Code for speed comparison –
The results are shown below. The to_numpy() method wins the race with 211 ms. It’s almost 3 times faster than itertuples() method. The iterrows(), items(), iteritems() and iloc[] took much longer time for just 230,000 records.
If you are using millions of records then to_numpy() and itertuples() must be your go-to options. Otherwise, you will have to consider the alternate options that we discussed in the previous section if time and memory are the concern.
Summary
- You should not try to iterate over rows in Pandas DataFrame as it is considered an anti-pattern and not recommended. Even Pandas’ documentation suggests the same.

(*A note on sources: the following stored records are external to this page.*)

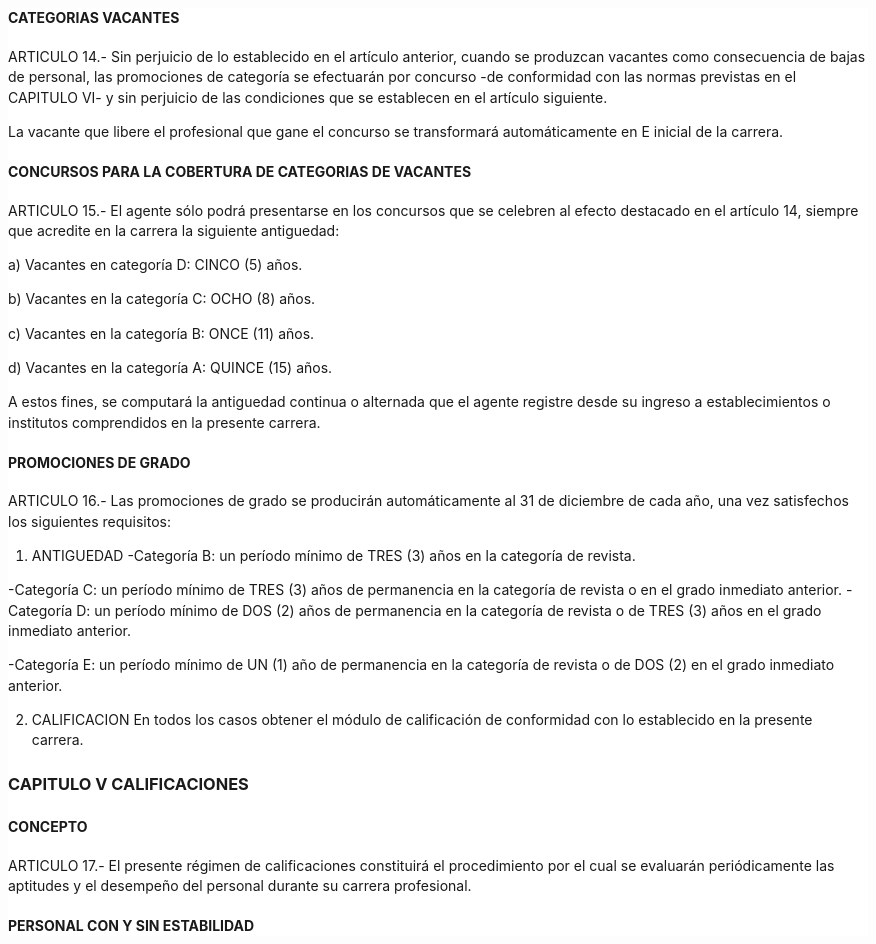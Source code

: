 #### CATEGORIAS VACANTES

<a id="14"></a>
ARTICULO  14.-  Sin perjuicio de lo establecido en el artículo anterior, cuando se produzcan  vacantes  como consecuencia de bajas de personal,  las  promociones  de  categoría  se  efectuarán  por concurso -de conformidad con las normas  previstas  en  el CAPITULO VI-  y  sin  perjuicio de las condiciones que se establecen  en  el artículo siguiente.

La vacante que  libere  el  profesional  que  gane  el  concurso se transformará    automáticamente    en  E  inicial  de  la  carrera.

#### CONCURSOS PARA LA COBERTURA DE CATEGORIAS DE VACANTES

<a id="15"></a>
ARTICULO 15.- El agente sólo podrá presentarse en los concursos que  se celebren al efecto destacado en el artículo 14, siempre que acredite en la carrera la siguiente antiguedad:

a) Vacantes en categoría D: CINCO (5) años.

b) Vacantes en la categoría C: OCHO (8) años.

c) Vacantes en la categoría B: ONCE (11) años.

d) Vacantes en la categoría A: QUINCE (15) años.

A estos  fines, se computará la antiguedad continua o alternada que el  agente   registre   desde  su  ingreso  a  establecimientos  o institutos comprendidos en la presente carrera.

#### PROMOCIONES DE GRADO

<a id="16"></a>
ARTICULO 16.- Las promociones de grado se producirán automáticamente al 31 de diciembre de cada año, una vez satisfechos los siguientes requisitos:

1) ANTIGUEDAD -Categoría  B:  un  período mínimo de TRES (3) años en la categoría de revista.

-Categoría C: un período  mínimo de TRES (3) años de permanencia en la categoría de revista o en  el  grado  inmediato  anterior.  -Categoría  D:  un período mínimo de DOS (2) años de permanencia en la categoría de revista  o  de  TRES (3) años en el grado inmediato anterior.

-Categoría E: un período mínimo de  UN (1) año de permanencia en la categoría de revista o de DOS (2) en  el  grado inmediato anterior.

2) CALIFICACION En todos los casos obtener el módulo de calificación de conformidad con lo establecido en la presente carrera.

### CAPITULO V CALIFICACIONES

#### CONCEPTO

<a id="17"></a>
ARTICULO 17.- El presente régimen de calificaciones constituirá el procedimiento  por  el  cual  se  evaluarán  periódicamente  las aptitudes    y   el  desempeño  del  personal  durante  su  carrera profesional.

#### PERSONAL CON Y SIN ESTABILIDAD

- If you are dealing with small datasets and time is not a constrain then you can explore the methods such as — iterrows(), itertuples(), loc[], iloc[], to_numpy(), to_dict(), items(), iteritems(), and index.
- If you are dealing with large datasets and time is the essence then consider exploring vectorization methods & built-in functions, apply() method and Cython, Numba, etc.
- Based on the speed performance results, to_numpy() runs much faster than all the methods. And itertuples() also not far behind and can be the next option.